The kubeconfig file is specific to a cluster and is created during OpenShift Container Platform installation.

Prerequisites
  • You deployed an OpenShift Container Platform cluster.

  • You installed the OpenShift CLI (oc).

Procedure
  1. Export the kubeadmin credentials by running the following command:

    $ export KUBECONFIG=<installation_directory>/auth/kubeconfig

    where:

    <installation_directory>

    Specifies the path to the directory that stores the installation files.

  2. Verify you can run oc commands successfully using the exported configuration by running the following command:

    $ oc whoami
    Example output
    system:admin

Logging in to the cluster by using the web console

The kubeadmin user exists by default after an OpenShift Container Platform installation.
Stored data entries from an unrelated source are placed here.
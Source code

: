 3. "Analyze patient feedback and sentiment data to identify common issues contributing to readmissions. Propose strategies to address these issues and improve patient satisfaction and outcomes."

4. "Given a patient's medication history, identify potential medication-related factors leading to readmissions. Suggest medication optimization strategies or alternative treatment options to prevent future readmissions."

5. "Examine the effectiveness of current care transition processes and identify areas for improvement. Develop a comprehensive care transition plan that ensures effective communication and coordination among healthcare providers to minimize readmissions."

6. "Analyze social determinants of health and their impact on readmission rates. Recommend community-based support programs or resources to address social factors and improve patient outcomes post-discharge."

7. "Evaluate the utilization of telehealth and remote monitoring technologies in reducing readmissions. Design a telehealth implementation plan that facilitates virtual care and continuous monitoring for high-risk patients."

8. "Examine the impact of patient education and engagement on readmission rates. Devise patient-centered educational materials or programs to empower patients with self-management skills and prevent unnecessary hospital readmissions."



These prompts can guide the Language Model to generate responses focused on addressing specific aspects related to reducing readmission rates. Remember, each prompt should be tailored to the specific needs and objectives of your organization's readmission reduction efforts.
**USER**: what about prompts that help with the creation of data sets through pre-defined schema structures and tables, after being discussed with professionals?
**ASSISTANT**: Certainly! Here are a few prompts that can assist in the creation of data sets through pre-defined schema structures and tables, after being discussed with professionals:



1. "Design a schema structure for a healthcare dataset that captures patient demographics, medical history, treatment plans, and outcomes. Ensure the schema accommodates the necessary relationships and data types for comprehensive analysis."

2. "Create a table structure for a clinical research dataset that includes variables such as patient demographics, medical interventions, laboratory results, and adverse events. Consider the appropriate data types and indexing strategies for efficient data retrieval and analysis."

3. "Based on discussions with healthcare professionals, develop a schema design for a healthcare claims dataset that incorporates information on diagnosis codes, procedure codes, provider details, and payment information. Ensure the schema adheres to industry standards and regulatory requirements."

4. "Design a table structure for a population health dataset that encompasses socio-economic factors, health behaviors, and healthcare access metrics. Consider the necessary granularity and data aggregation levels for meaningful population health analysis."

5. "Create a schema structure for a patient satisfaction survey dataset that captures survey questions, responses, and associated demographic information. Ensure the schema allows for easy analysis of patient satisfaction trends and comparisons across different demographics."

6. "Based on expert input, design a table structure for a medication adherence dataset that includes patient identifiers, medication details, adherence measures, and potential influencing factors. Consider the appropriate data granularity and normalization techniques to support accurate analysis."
You can log in to your cluster as the kubeadmin user by using the OpenShift Container Platform web console.

Prerequisites
  • You have access to the installation host.

  • You completed a cluster installation and all cluster Operators are available.

Procedure
  1. Obtain the password for the kubeadmin user from the kubeadmin-password file on the installation host:

    $ cat <installation_directory>/auth/kubeadmin-password

    Note

    Alternatively, you can obtain the kubeadmin password from the <installation_directory>/.openshift_install.log log file on the installation host.

  2. List the OpenShift Container Platform web console route:

    $ oc get routes -n openshift-console | grep 'console-openshift'

    Note

    Alternatively, you can obtain the OpenShift Container Platform route from the <installation_directory>/.openshift_install.log log file on the installation host.

    Example output
    console     console-openshift-console.apps.<cluster_name>.<base_domain>            console     https   reencrypt/Redirect   None
  3. Navigate to the route detailed in the output of the preceding command in a web browser and log in as the kubeadmin user.